[Extracted entries]
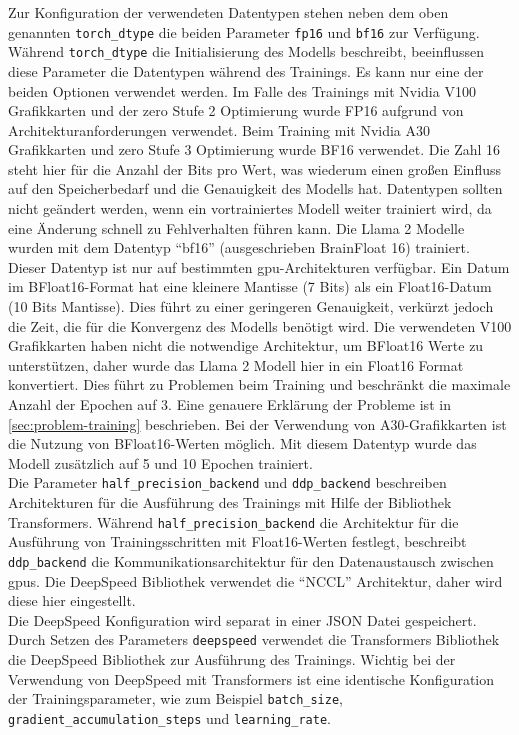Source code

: Zur Konfiguration der verwendeten Datentypen stehen neben dem oben genannten \texttt{torch\_dtype} die beiden Parameter \texttt{fp16} und \texttt{bf16} zur Verfügung. Während \texttt{torch\_dtype} die Initialisierung des Modells beschreibt, beeinflussen diese Parameter die Datentypen während des Trainings.
Es kann nur eine der beiden Optionen verwendet werden. Im Falle des Trainings mit Nvidia V100 Grafikkarten und der \ac{zero} Stufe 2 Optimierung wurde FP16 aufgrund von Architekturanforderungen verwendet. Beim Training mit Nvidia A30 Grafikkarten und \ac{zero} Stufe 3 Optimierung wurde BF16 verwendet.
Die Zahl 16 steht hier für die Anzahl der Bits pro Wert, was wiederum einen großen Einfluss auf den Speicherbedarf und die Genauigkeit des Modells hat.
Datentypen sollten nicht geändert werden, wenn ein vortrainiertes Modell weiter trainiert wird, da eine Änderung schnell zu Fehlverhalten führen kann.
Die Llama 2 Modelle wurden mit dem Datentyp \enquote{bf16} (ausgeschrieben BrainFloat 16) trainiert.
Dieser Datentyp ist nur auf bestimmten \ac{gpu}-Architekturen verfügbar.
Ein Datum im BFloat16-Format hat eine kleinere Mantisse (7 Bits) als ein Float16-Datum (10 Bits Mantisse). Dies führt zu einer geringeren Genauigkeit, verkürzt jedoch die Zeit, die für die Konvergenz des Modells benötigt wird.
Die verwendeten V100 Grafikkarten haben nicht die notwendige Architektur, um BFloat16 Werte zu unterstützen, daher wurde das Llama 2 Modell hier in ein Float16 Format konvertiert.
Dies führt zu Problemen beim Training und beschränkt die maximale Anzahl der Epochen auf 3. Eine genauere Erklärung der Probleme ist in \cref{sec:problem-training} beschrieben.
Bei der Verwendung von A30-Grafikkarten ist die Nutzung von BFloat16-Werten möglich. Mit diesem Datentyp wurde das Modell zusätzlich auf 5 und 10 Epochen trainiert.\\

Die Parameter \texttt{half\_precision\_backend} und \texttt{ddp\_backend} beschreiben Architekturen für die Ausführung des Trainings mit Hilfe der Bibliothek Transformers.
Während \texttt{half\_precision\_backend} die Architektur für die Ausführung von Trainingsschritten mit Float16-Werten festlegt, beschreibt \texttt{ddp\_backend} die Kommunikationsarchitektur für den Datenaustausch zwischen \ac{gpu}s.
Die DeepSpeed Bibliothek verwendet die \enquote{NCCL} Architektur, daher wird diese hier eingestellt.\\

Die DeepSpeed Konfiguration wird separat in einer JSON Datei gespeichert.
Durch Setzen des Parameters \texttt{deepspeed} verwendet die Transformers Bibliothek \citep{transformers} die DeepSpeed Bibliothek \citep{deepspeed} zur Ausführung des Trainings.
Wichtig bei der Verwendung von DeepSpeed mit Transformers ist eine identische Konfiguration der Trainingsparameter, wie zum Beispiel \texttt{batch\_size}, \texttt{gradient\_accumulation\_steps} und \texttt{learning\_rate}.\\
[/Extracted entries]
Work request: Show all lines from the entries that hold "Verwendung".

Finished task:
Bei der Verwendung von A30-Grafikkarten ist die Nutzung von BFloat16-Werten möglich. Mit diesem Datentyp wurde das Modell zusätzlich auf 5 und 10 Epochen trainiert.\\
Wichtig bei der Verwendung von DeepSpeed mit Transformers ist eine identische Konfiguration der Trainingsparameter, wie zum Beispiel \texttt{batch\_size}, \texttt{gradient\_accumulation\_steps} und \texttt{learning\_rate}.\\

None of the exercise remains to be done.